Potential adversaries ranging from sophisticated nation-states to hobbyist hackers have demonstrated the intent―and in some cases, the capability―to cause damage to the country's energy sector through cyber attacks on control systems. In an effort to reduce the risk to critical infrastructure from cyber attacks, the National Institute of Standards and Technology was charged (under Executive Order 13636) with creating a voluntary framework to reduce cyber risks to critical infrastructure. This framework consists of standards and best practices to help critical infrastructure owners mitigate their cyber risks. While useful, a best-practices or compliance-based risk-mitigation approach has limitations. Without being able to quantify risk, it is not possible to defensibly prioritize security investments or evaluate trade-offs between security and functionality. The purpose of this feasibility study is to explore the development of a quantitative framework for detecting vulnerabilities in the power grid.

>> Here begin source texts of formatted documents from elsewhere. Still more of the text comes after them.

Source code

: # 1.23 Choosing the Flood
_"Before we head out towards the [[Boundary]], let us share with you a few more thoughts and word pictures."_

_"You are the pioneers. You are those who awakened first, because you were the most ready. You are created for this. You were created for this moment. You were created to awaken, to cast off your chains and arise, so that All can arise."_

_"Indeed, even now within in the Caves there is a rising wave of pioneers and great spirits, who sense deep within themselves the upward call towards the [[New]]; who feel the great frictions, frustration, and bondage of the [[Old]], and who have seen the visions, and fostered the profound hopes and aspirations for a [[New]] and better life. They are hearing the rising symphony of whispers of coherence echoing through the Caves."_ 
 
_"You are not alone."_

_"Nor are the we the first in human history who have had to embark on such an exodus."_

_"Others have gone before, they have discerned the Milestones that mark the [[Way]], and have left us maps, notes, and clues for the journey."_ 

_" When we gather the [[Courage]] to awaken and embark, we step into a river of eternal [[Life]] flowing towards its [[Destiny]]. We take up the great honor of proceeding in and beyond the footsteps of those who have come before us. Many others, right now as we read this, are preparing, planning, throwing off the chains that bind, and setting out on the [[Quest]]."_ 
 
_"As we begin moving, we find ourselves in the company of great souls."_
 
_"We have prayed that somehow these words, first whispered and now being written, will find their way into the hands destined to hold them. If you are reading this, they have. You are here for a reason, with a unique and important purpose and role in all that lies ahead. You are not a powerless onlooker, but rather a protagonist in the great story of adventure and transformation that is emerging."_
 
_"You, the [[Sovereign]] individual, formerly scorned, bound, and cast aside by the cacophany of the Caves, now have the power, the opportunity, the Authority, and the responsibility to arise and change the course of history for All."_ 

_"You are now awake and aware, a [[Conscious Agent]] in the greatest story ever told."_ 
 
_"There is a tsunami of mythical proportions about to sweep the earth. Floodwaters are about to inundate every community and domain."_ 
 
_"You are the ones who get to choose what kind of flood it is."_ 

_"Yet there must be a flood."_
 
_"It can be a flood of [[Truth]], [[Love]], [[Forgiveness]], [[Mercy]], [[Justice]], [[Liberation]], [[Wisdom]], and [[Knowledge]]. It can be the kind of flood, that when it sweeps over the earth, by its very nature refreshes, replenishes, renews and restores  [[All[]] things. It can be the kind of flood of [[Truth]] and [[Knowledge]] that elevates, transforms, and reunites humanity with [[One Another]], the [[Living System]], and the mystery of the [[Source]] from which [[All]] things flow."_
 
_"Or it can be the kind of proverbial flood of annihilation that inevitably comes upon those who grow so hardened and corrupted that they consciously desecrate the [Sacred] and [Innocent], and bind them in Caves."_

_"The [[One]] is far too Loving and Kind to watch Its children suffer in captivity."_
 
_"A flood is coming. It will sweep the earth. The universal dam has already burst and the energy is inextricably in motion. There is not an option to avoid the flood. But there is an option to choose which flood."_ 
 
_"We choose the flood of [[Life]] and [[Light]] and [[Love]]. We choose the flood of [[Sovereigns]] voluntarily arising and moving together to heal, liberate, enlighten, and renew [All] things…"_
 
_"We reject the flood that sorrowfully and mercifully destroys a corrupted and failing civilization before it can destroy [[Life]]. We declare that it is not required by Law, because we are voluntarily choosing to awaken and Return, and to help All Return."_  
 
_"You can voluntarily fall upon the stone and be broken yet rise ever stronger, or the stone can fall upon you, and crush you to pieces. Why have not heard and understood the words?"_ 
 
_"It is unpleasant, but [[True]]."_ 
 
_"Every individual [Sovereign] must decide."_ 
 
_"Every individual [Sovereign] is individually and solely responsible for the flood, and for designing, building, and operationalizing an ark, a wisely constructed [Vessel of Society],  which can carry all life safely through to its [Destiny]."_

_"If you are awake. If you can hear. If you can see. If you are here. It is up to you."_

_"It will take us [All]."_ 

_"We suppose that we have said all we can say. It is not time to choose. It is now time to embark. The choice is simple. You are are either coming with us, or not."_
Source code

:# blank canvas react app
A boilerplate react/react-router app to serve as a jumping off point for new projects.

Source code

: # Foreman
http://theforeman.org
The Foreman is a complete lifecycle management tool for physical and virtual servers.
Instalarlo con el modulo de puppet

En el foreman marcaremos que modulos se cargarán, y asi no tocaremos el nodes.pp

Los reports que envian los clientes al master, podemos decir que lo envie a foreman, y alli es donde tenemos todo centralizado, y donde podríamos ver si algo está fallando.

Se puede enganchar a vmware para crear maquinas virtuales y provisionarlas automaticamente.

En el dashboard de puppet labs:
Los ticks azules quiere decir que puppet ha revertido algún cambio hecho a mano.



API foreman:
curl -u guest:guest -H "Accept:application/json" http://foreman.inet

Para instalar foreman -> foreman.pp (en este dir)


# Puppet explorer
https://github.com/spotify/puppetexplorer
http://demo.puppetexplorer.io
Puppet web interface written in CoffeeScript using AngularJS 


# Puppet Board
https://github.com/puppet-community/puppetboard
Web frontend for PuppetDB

Traditional quantitative risk-assessment methodologies (such as the probabilistic risk-assessment approach used by NASA and the Nuclear Regulatory Commission) define risk as the product of threat, vulnerability, and consequence. These approaches assume that a system is well-characterized and events can be treated probabilistically. The introduction of an intelligent adversary who does not necessarily behave in a predictable, probabilistic manner renders these assumptions invalid, severely limiting the utility of traditional risk-assessment methodologies in this area.

A difficulty-based risk assessment methodology was recently developed to understand risk to nuclear weapons security from physical attacks. Rather than working forward through an event tree, this approach starts by defining consequence tiers of interest to a stakeholder, creating a limited number of representative scenarios that could result in consequences in those tiers, and then assessing the difficulty of executing each scenario. The approach is adversary agnostic―it makes no assumptions about adversary capabilities or intent―and does not require the characterization of every potential scenario perturbation. We believe that the fundamental concepts of this approach can be leveraged to develop a quantitative risk-assessment methodology that would be applicable to cyber risks to energy infrastructure.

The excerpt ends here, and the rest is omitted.